After two years, it will revert to three days.
Most gun background checks occur quickly. Roof, however, was flagged by the system, but human error prevented the check from discovering a previous drug charge that would have prevented him from purchasing a gun. After the three-day waiting period, gun dealers have the discretion to sell guns.
Last year, the FBI performed a record 402,978 background checks on South Carolinians interested in purchasing a firearm. The increase was a 20 percent jump from the previous record high set in 2013.
That two-day extension would expire two years after the bill is passed. A committee of members of the legal community will work during that time to clean up and streamline computer system reporting.
Under the bill, law enforcement agencies will need to report criminal incident reports, in which a person may be prohibited from obtaining or possessing a gun, to the State Law Enforcement Division within 24 hours.
“We need more uniformity and promptness in reporting these cases that would prohibit someone from being able to purchase a gun because right now it’s all over the board,” Gregory said. “If reporting had been done quicker, I think it would have prevented him (Roof) from being able to get a weapon.”
The goal is to give the National Instant Criminal Check System more information quicker. A similar action was taken by the General Assembly years ago, to prevent people adjudicated for mental illnesses from purchasing a gun. That law has prevented more than 1,000 people from purchasing a gun, the senators said.
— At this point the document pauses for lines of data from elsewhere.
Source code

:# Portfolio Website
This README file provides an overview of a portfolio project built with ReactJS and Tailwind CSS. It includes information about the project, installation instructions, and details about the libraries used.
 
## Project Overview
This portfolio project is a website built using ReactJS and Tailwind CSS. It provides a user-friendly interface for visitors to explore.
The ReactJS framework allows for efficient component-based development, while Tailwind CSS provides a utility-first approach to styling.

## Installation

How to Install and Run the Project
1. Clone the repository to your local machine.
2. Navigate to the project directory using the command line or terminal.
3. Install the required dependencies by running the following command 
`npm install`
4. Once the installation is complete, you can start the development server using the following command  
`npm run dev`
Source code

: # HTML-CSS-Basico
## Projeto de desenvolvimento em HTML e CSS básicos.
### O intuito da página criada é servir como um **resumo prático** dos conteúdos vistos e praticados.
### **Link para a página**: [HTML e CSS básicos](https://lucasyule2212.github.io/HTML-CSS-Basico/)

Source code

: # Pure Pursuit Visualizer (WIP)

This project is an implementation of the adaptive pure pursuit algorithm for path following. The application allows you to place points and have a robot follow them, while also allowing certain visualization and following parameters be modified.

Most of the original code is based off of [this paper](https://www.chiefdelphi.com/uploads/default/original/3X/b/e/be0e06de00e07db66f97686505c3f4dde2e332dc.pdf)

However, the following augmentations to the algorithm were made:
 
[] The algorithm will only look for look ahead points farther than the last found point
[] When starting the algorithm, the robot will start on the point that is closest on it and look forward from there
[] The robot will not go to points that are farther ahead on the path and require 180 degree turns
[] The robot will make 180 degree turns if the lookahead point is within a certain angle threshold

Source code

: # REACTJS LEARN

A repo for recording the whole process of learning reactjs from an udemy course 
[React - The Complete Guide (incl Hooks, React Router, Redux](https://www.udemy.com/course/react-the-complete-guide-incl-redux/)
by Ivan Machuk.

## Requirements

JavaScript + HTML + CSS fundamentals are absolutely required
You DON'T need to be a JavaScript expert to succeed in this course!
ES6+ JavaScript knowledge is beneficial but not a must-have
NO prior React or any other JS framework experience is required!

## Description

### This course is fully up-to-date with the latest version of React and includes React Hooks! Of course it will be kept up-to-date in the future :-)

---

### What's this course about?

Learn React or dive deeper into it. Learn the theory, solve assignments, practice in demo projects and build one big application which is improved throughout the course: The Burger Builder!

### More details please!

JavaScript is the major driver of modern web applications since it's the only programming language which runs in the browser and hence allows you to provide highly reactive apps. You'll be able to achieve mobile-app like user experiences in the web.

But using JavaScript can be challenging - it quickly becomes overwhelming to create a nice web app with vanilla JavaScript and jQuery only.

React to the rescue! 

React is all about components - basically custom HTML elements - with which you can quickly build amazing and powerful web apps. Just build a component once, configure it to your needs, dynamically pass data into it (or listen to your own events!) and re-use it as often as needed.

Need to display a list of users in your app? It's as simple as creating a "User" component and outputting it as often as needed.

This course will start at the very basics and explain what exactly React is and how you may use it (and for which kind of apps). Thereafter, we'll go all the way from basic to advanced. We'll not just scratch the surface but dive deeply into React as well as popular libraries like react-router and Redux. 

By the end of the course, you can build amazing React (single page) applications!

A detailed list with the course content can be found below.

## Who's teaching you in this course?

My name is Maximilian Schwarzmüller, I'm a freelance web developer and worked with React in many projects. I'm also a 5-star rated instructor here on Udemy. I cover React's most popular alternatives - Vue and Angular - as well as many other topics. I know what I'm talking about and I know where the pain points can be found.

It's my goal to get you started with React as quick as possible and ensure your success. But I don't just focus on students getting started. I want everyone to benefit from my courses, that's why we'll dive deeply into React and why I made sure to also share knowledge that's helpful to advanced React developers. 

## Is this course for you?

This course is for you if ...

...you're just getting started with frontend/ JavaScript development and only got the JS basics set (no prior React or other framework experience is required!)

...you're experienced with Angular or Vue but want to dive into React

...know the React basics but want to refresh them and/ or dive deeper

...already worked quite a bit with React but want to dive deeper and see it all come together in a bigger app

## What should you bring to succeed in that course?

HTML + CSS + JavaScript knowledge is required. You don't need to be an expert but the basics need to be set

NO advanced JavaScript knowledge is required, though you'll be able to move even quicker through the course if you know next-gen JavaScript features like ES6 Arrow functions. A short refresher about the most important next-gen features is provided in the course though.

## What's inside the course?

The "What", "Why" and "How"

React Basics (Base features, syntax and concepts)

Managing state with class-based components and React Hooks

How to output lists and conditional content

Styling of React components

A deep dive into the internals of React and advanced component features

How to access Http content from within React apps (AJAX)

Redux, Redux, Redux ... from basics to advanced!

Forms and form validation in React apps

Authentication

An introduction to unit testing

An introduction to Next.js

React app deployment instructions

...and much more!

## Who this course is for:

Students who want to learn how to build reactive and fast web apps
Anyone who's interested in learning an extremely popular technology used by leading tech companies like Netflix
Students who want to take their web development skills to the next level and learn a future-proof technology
Additionally, courts will need to report certain convictions that could preclude someone from purchasing a handgun to SLED within 10 days. Kimpson said courts are “all over the map” on how they report, their timeliness, and substance of reports.
The bill is crafted after lawmakers heard hours of testimony from five hearings across the state last year.
Hembree authored a separate bill to strengthen penalties for felons using guns to commit crimes or violence. Current state law only prohibits a person convicted of a violent crime from possessing a firearm. Non-violent felons in South Carolina can still own and purchase guns.
“The gun violence that takes place in South Carolina occurs by someone who is already a convicted felon and someone who obtained that gun illegally,” Hembree said. “We’ve had a fairly weak law in South Carolina on possession of a gun by an unlawful person.”
His bill would prohibit those convicted of a felony from possessing a gun, create graduated penalties of up to 10 years in prison for prohibited persons caught carrying a gun, and follow federal law in making it a crime for a prohibited person to attempt to purchase a gun.
Now that the bills have been introduced, the goal is to get them before the Senate Judiciary Committee as the legislative session nears its May 11 deadline. If no action happens this year, lawmakers will still have next year to work on them.
“The momentum is fading on the whole subject,” Kimpson said, on the need to act quickly on the difficult subject. “We’ve been working extremely hard to address background checks, and the bill Sen. Hembree authored is a strong bill for repeat criminals with guns.”